Where does it specify that people who work for the government should be able to rig the game by negotiating with politicians for money provided by third parties who have no voice at the negotiating table?
Again, you are fundamentally wrong about the purpose of the Constitution. It is not an express list of rights granted the individual (or the collective). It is a clear list of the limited rights and restrictions of government.
There is no line in the constitution that guarantees you the right to walk on the sidewalk. That doesn't mean it's illegal to walk on the sidewalk until the government grants you the right - it means that it's legal unless and until the government restricts access to the sidewalk.
You are wrong. The constitution gives INDIVIDUAL RIGHTS! Read it and learn.
Actually 8537 is right. The constitution is a list of limitations on government power. It is ASSUMED that men have all the rights, and government has limitations on what it can do, expressly.
The bill of rights was feared by many signers, correctly it seems, that if you enumerated rights, people would assume that they were the EXTENT of rights. Defining and limiting themselves to them only, instead of just adding particular emphasis to them by inclusion in the document preventing future generations from nibbling away at them.
That being said, the federal government had strictly limited and enumerated powers in which it has long since violated. The states had broad and undefined powers granted to them that they could exercise in their borders as long as they did not violate federal powers and those citizen rights guaranteed therein. If you didn't like it, you could move out of state. that is how checks and balances works in a vertical structure.
BUT... where we often go astray is that these rights are to the individual, not a group or class.
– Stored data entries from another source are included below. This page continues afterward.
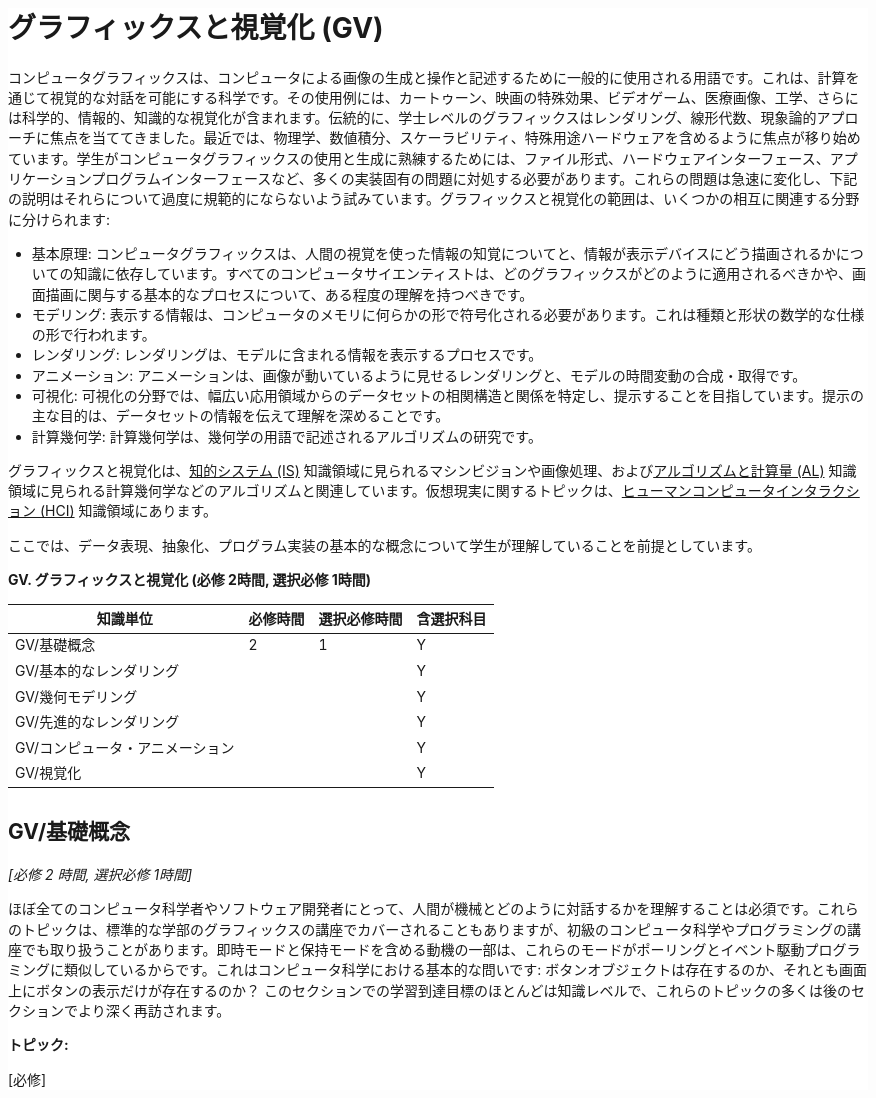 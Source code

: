 
# グラフィックスと視覚化 (GV)

コンピュータグラフィックスは、コンピュータによる画像の生成と操作と記述するために一般的に使用される用語です。これは、計算を通じて視覚的な対話を可能にする科学です。その使用例には、カートゥーン、映画の特殊効果、ビデオゲーム、医療画像、工学、さらには科学的、情報的、知識的な視覚化が含まれます。伝統的に、学士レベルのグラフィックスはレンダリング、線形代数、現象論的アプローチに焦点を当ててきました。最近では、物理学、数値積分、スケーラビリティ、特殊用途ハードウェアを含めるように焦点が移り始めています。学生がコンピュータグラフィックスの使用と生成に熟練するためには、ファイル形式、ハードウェアインターフェース、アプリケーションプログラムインターフェースなど、多くの実装固有の問題に対処する必要があります。これらの問題は急速に変化し、下記の説明はそれらについて過度に規範的にならないよう試みています。グラフィックスと視覚化の範囲は、いくつかの相互に関連する分野に分けられます:

* 基本原理: コンピュータグラフィックスは、人間の視覚を使った情報の知覚についてと、情報が表示デバイスにどう描画されるかについての知識に依存しています。すべてのコンピュータサイエンティストは、どのグラフィックスがどのように適用されるべきかや、画面描画に関与する基本的なプロセスについて、ある程度の理解を持つべきです。
* モデリング: 表示する情報は、コンピュータのメモリに何らかの形で符号化される必要があります。これは種類と形状の数学的な仕様の形で行われます。
* レンダリング: レンダリングは、モデルに含まれる情報を表示するプロセスです。
* アニメーション: アニメーションは、画像が動いているように見せるレンダリングと、モデルの時間変動の合成・取得です。
* 可視化: 可視化の分野では、幅広い応用領域からのデータセットの相関構造と関係を特定し、提示することを目指しています。提示の主な目的は、データセットの情報を伝えて理解を深めることです。
* 計算幾何学: 計算幾何学は、幾何学の用語で記述されるアルゴリズムの研究です。


グラフィックスと視覚化は、[知的システム (IS)](./z_appendix_A_IS.md) 知識領域に見られるマシンビジョンや画像処理、および[アルゴリズムと計算量 (AL)](./z_appendix_A_AL.md) 知識領域に見られる計算幾何学などのアルゴリズムと関連しています。仮想現実に関するトピックは、[ヒューマンコンピュータインタラクション (HCI)](./z_appendix_A_HCI.md) 知識領域にあります。

ここでは、データ表現、抽象化、プログラム実装の基本的な概念について学生が理解していることを前提としています。



**GV. グラフィックスと視覚化 (必修 2時間, 選択必修 1時間)**

| 知識単位 | 必修時間 | 選択必修時間 | 含選択科目 |
| -------- | -------- | ------------ | ---------- |
| GV/基礎概念                     | 2 | 1 | Y |
| GV/基本的なレンダリング         |   |   | Y |
| GV/幾何モデリング               |   |   | Y |
| GV/先進的なレンダリング         |   |   | Y |
| GV/コンピュータ・アニメーション |   |   | Y |
| GV/視覚化                       |   |   | Y |



## GV/基礎概念
*[必修 2 時間, 選択必修 1時間]*

ほぼ全てのコンピュータ科学者やソフトウェア開発者にとって、人間が機械とどのように対話するかを理解することは必須です。これらのトピックは、標準的な学部のグラフィックスの講座でカバーされることもありますが、初級のコンピュータ科学やプログラミングの講座でも取り扱うことがあります。即時モードと保持モードを含める動機の一部は、これらのモードがポーリングとイベント駆動プログラミングに類似しているからです。これはコンピュータ科学における基本的な問いです: ボタンオブジェクトは存在するのか、それとも画面上にボタンの表示だけが存在するのか？ このセクションでの学習到達目標のほとんどは知識レベルで、これらのトピックの多くは後のセクションでより深く再訪されます。



**トピック:**

[必修]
They are not given by government to be able to take or give at their choosing, but by God and can never be taken away. We abdicate a few of these powers for the sake of a smoothly running society and harmony with our neighbors. Mostly in the aspects of use of force and redressing grievances among ourselves and protecting fair and free trade. These are aspects government is needed for. Everyone plays fair with one another and protects the nation from foreign and domestic threats.
So, is collective bargaining a 'right'? yes and no. At best it is an 'assumed' right, not an enumerated right (like has been falsely claimed by some). We have the right to band together to protect our interests in regards to labor. It may not be enumerated in the constitution as a right, but can be... I concede... an assumed 'right', although I am loathe to call it one.
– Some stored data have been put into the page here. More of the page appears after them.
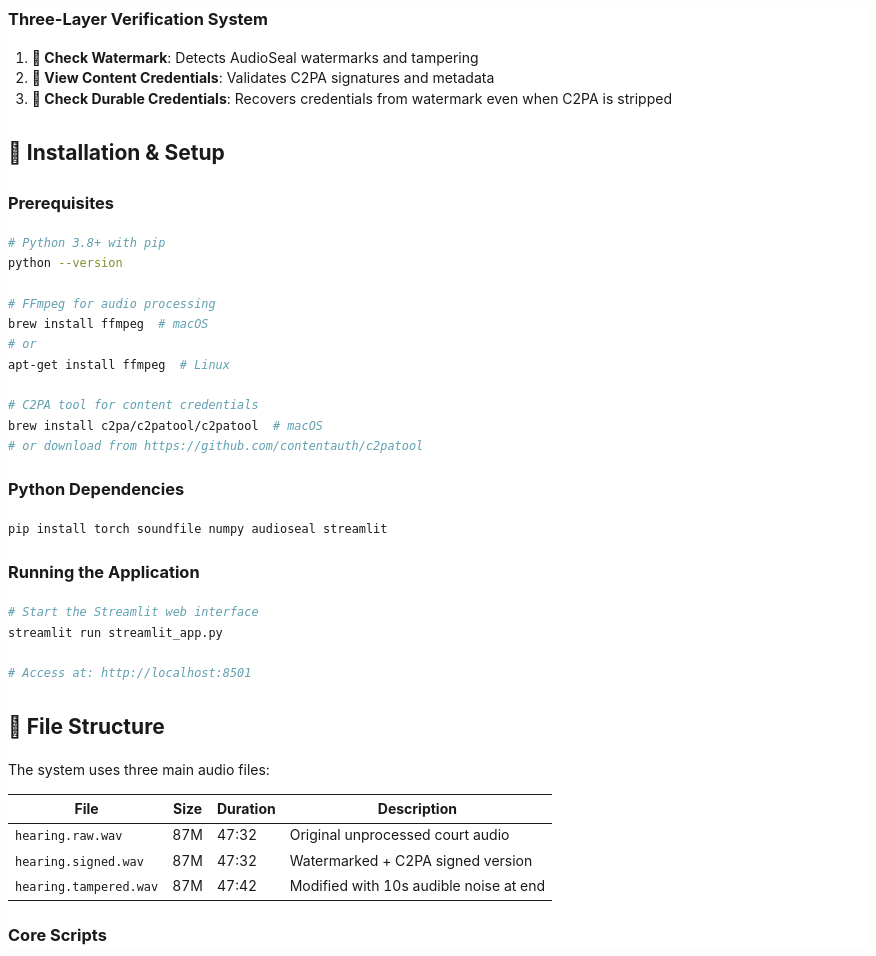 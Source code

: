 ### Three-Layer Verification System

1. **🔐 Check Watermark**: Detects AudioSeal watermarks and tampering
2. **📜 View Content Credentials**: Validates C2PA signatures and metadata  
3. **🔗 Check Durable Credentials**: Recovers credentials from watermark even when C2PA is stripped

## 🔧 Installation & Setup

### Prerequisites

```bash
# Python 3.8+ with pip
python --version

# FFmpeg for audio processing
brew install ffmpeg  # macOS
# or
apt-get install ffmpeg  # Linux

# C2PA tool for content credentials
brew install c2pa/c2patool/c2patool  # macOS
# or download from https://github.com/contentauth/c2patool
```

### Python Dependencies

```bash
pip install torch soundfile numpy audioseal streamlit
```

### Running the Application

```bash
# Start the Streamlit web interface
streamlit run streamlit_app.py

# Access at: http://localhost:8501
```

## 📁 File Structure

The system uses three main audio files:

| File | Size | Duration | Description |
|------|------|----------|-------------|
| `hearing.raw.wav` | 87M | 47:32 | Original unprocessed court audio |
| `hearing.signed.wav` | 87M | 47:32 | Watermarked + C2PA signed version |
| `hearing.tampered.wav` | 87M | 47:42 | Modified with 10s audible noise at end |

### Core Scripts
Be that as it may, you also have to take into account what being a government employee means. You are a member of the government. You have been appointed to do a task that has been deemed beyond the task of the private sector. Although a teacher is not elected, they are beholden to their electorate through dint of being a government employee, hired by bureaucrats who were hired/appointed to do the work of elected officials to meet the public need. This means that they are also bound by the same limitations, in some regard as ALL government is.
Unfortunately, government has far exceeded it's mandate in many regards. Since we are talking about state employees, the question is whether or not the state has chosen to take on the power of educating children (a power abdicated by the citizenry and enshrined in the state constitution). If that power is not in the state constitution, technically, they have violated their mandate of power and the whole system should be privatized forthwith. If it is there, then they have a right to be.
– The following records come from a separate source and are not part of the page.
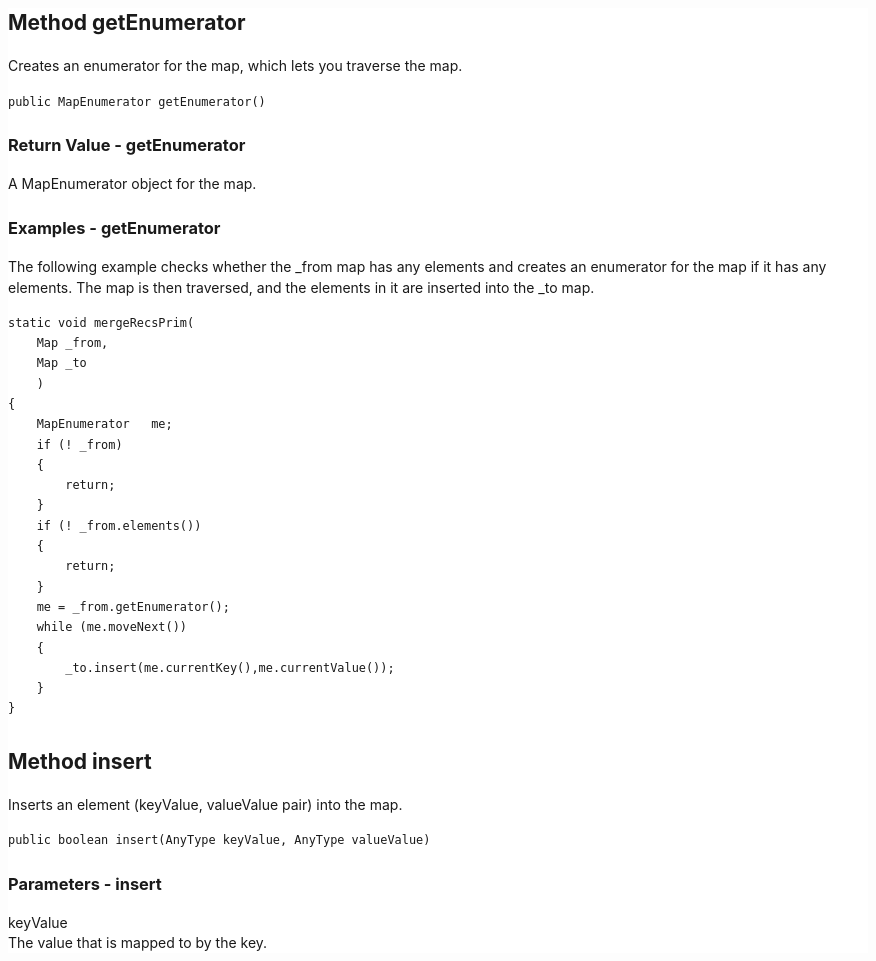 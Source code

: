 ## Method getEnumerator

Creates an enumerator for the map, which lets you traverse the map.

```xpp
public MapEnumerator getEnumerator()
```

### Return Value - getEnumerator

A MapEnumerator object for the map.

### Examples - getEnumerator

The following example checks whether the \_from map has any elements and creates an enumerator for the map if it has any elements. The map is then traversed, and the elements in it are inserted into the \_to map.

```xpp
static void mergeRecsPrim( 
    Map _from, 
    Map _to 
    ) 
{ 
    MapEnumerator   me; 
    if (! _from) 
    { 
        return; 
    } 
    if (! _from.elements()) 
    { 
        return; 
    } 
    me = _from.getEnumerator(); 
    while (me.moveNext()) 
    { 
        _to.insert(me.currentKey(),me.currentValue()); 
    } 
}
```

## Method insert

Inserts an element (keyValue, valueValue pair) into the map.

```xpp
public boolean insert(AnyType keyValue, AnyType valueValue)
```

### Parameters - insert

keyValue  
The value that is mapped to by the key.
Now for a complication. As with all government executive agencies, they function at the pleasure and behest of the governor. That means that he can fire entire departments as he sees fit to operate the government (often with legislative and judicial complicity). The workers may have the right to organize, but he also has the right to refuse to listen to, or be beholden to them. Particularly when their actions pose a threat to the state at large through bankruptcy and now civil unrest. In this case, the duly elected governor can take severe action to protect the citizenry from financial disaster, even if it means shutting down departments or forcing budgetary cuts, with the assistance and approval of the legislature (which is sure to happen).
The governor also DOES have the right, thanks to the broad powers of the state, ban government employees from collective bargaining and unionizing unless the state constitution, legislature or judiciary prevents him from doing so. Since there is no explicit protection of that 'right' in the US constitution, there is nothing that can be done to protect it from above. This will of course create a constitutional crisis if a federal judge gets involved and starts legislating from the bench, or the federal executive branch or legislature interfere, unconstitutionally of course, in which to influence the outcome.
The bully pulpit has been used by both parties for over a century. Nothing's going to change that now and Scott Walker is doing the will of the people in trying to save his state the best way he knows how.